The answer is the set of lines that include "UICONTROL", copied from the data below.

Exercise inputs
>>>

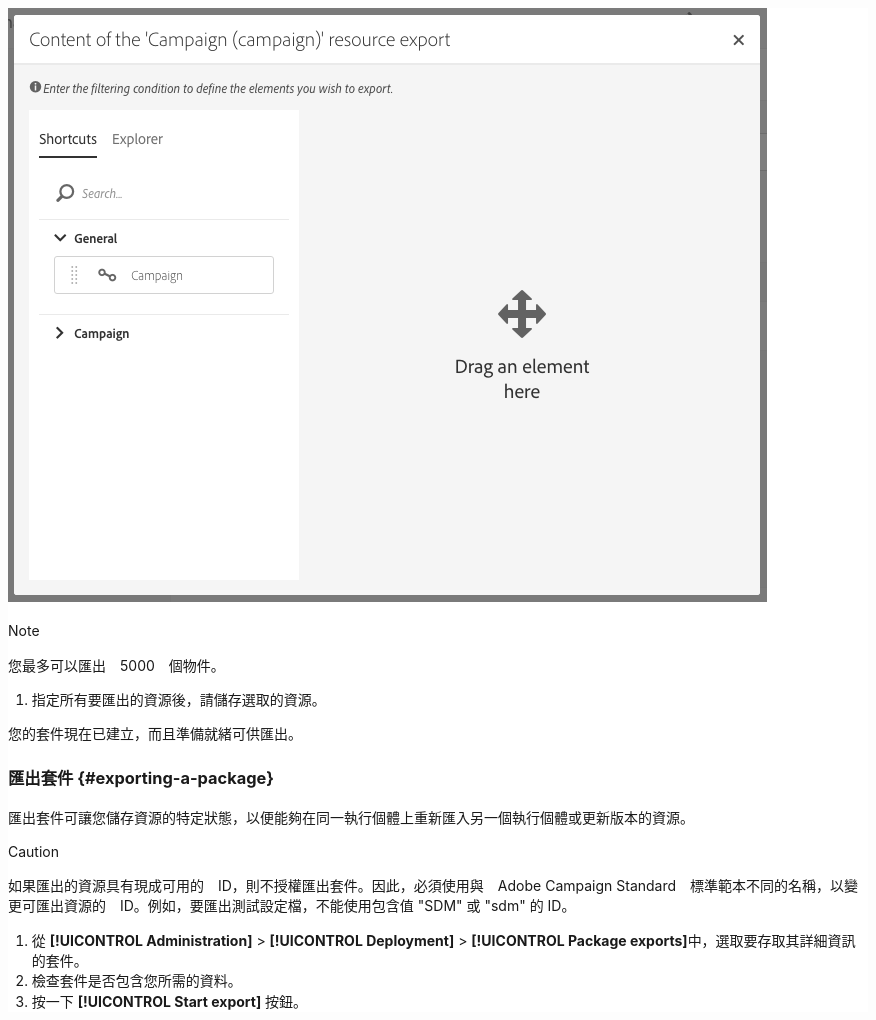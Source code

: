    ![](assets/packages_5.png)

   >[!NOTE]
   >
   >您最多可以匯出　5000　個物件。

1. 指定所有要匯出的資源後，請儲存選取的資源。

您的套件現在已建立，而且準備就緒可供匯出。

### 匯出套件 {#exporting-a-package}

匯出套件可讓您儲存資源的特定狀態，以便能夠在同一執行個體上重新匯入另一個執行個體或更新版本的資源。

>[!CAUTION]
>
>如果匯出的資源具有現成可用的　ID，則不授權匯出套件。因此，必須使用與　Adobe Campaign Standard　標準範本不同的名稱，以變更可匯出資源的　ID。例如，要匯出測試設定檔，不能使用包含值 &quot;SDM&quot; 或 &quot;sdm&quot; 的 ID。

1. 從 **[!UICONTROL Administration]** > **[!UICONTROL Deployment]** > **[!UICONTROL Package exports]**&#x200B;中，選取要存取其詳細資訊的套件。
1. 檢查套件是否包含您所需的資料。
1. 按一下 **[!UICONTROL Start export]** 按鈕。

<<<

Expected answer
1. 從 **[!UICONTROL Administration]** > **[!UICONTROL Deployment]** > **[!UICONTROL Package exports]**&#x200B;中，選取要存取其詳細資訊的套件。
1. 按一下 **[!UICONTROL Start export]** 按鈕。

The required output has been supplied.